August 17, 2020. Wacey Richards, Bryan Sparks

D3O: Insights Storage from Unstructured Text

As part of the DeepSee platform and, more particularly, its ingestion of unstructured data, an array of data preparation functions and machine learning models are employed that give various insights and/or different views to the original source text. The DeepSee platform accommodates the addition of new functions or machine learning models to be added in these data processing steps. Further, in addition to insights from an individual document, there may be correlations between documents or attributes that span a number of documents whether these correlations were expected or not.

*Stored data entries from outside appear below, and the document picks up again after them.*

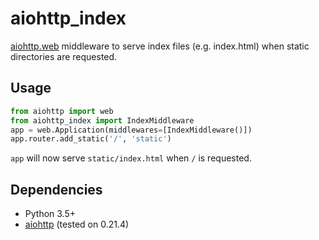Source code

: # aiohttp_index

[aiohttp.web](http://aiohttp.readthedocs.org/en/stable/) middleware to serve index files
(e.g. index.html) when static directories are requested.

## Usage
``` python
from aiohttp import web
from aiohttp_index import IndexMiddleware
app = web.Application(middlewares=[IndexMiddleware()])
app.router.add_static('/', 'static')
```

`app` will now serve `static/index.html` when `/` is requested.

## Dependencies

- Python 3.5+
- [aiohttp](http://aiohttp.readthedocs.org/en/stable/) (tested on 0.21.4)
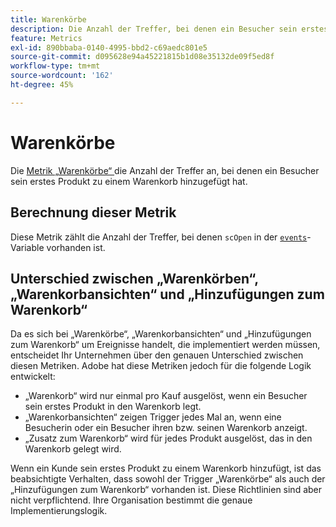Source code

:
 ```yaml
---
title: Warenkörbe
description: Die Anzahl der Treffer, bei denen ein Besucher sein erstes Produkt einem Warenkorb hinzugefügt hat.
feature: Metrics
exl-id: 890bbaba-0140-4995-bbd2-c69aedc801e5
source-git-commit: d095628e94a45221815b1d08e35132de09f5ed8f
workflow-type: tm+mt
source-wordcount: '162'
ht-degree: 45%

---
```


# Warenkörbe

Die [Metrik „Warenkörbe“ ](overview.md) die Anzahl der Treffer an, bei denen ein Besucher sein erstes Produkt zu einem Warenkorb hinzugefügt hat.

## Berechnung dieser Metrik

Diese Metrik zählt die Anzahl der Treffer, bei denen `scOpen` in der [`events`](/help/implement/vars/page-vars/events/events-overview.md)-Variable vorhanden ist.

## Unterschied zwischen „Warenkörben“, „Warenkorbansichten“ und „Hinzufügungen zum Warenkorb“

Da es sich bei „Warenkörbe“, „Warenkorbansichten“ und „Hinzufügungen zum Warenkorb“ um Ereignisse handelt, die implementiert werden müssen, entscheidet Ihr Unternehmen über den genauen Unterschied zwischen diesen Metriken. Adobe hat diese Metriken jedoch für die folgende Logik entwickelt:

* „Warenkorb“ wird nur einmal pro Kauf ausgelöst, wenn ein Besucher sein erstes Produkt in den Warenkorb legt.
* „Warenkorbansichten“ zeigen Trigger jedes Mal an, wenn eine Besucherin oder ein Besucher ihren bzw. seinen Warenkorb anzeigt.
* „Zusatz zum Warenkorb“ wird für jedes Produkt ausgelöst, das in den Warenkorb gelegt wird.

Wenn ein Kunde sein erstes Produkt zu einem Warenkorb hinzufügt, ist das beabsichtigte Verhalten, dass sowohl der Trigger „Warenkörbe“ als auch der  „Hinzufügungen zum Warenkorb“ vorhanden ist. Diese Richtlinien sind aber nicht verpflichtend. Ihre Organisation bestimmt die genaue Implementierungslogik.
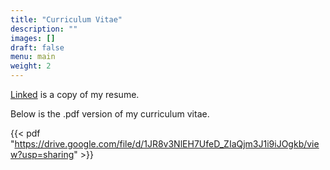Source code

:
 ```yaml
---
title: "Curriculum Vitae"
description: ""
images: []
draft: false
menu: main
weight: 2
---
```

<a href="">Linked</a> is a copy of my resume.

Below is the .pdf version of my curriculum vitae.

{{< pdf "https://drive.google.com/file/d/1JR8v3NlEH7UfeD_ZIaQjm3J1i9iJOgkb/view?usp=sharing" >}}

One way to think of this is as a manufacturing line. A source document is “dropped” at the start of the line and put in a “box”. The first station down the conveyor belt, “picks up” the box and the source document and “interrogates” it in some way. The result of this interrogation is added to the box, that contains the source document, and the box is placed back on the line. This may continue for several stations. Some of the stations, down the line, may not pick up the source document but instead may pick up one of the results of a prior station and add to it. The number of steps in this processing line will change and be added to as new insight methods are employed that provide specific views.

If these insights are stored in ways that they can be used to inform “down the line” ML models, or functions that are run later, then an impressive number of insights have been added to the original source that can lead to insights or actions that would be very difficult to divine from more traditional processes. The “box”, in our example, is an extensible data storage of the source document(s), gathered insights, and methods for accessing these insights for further processing. This storage mechanism is the heart of the motivation of the DeepSee Data Definition Object or D3O.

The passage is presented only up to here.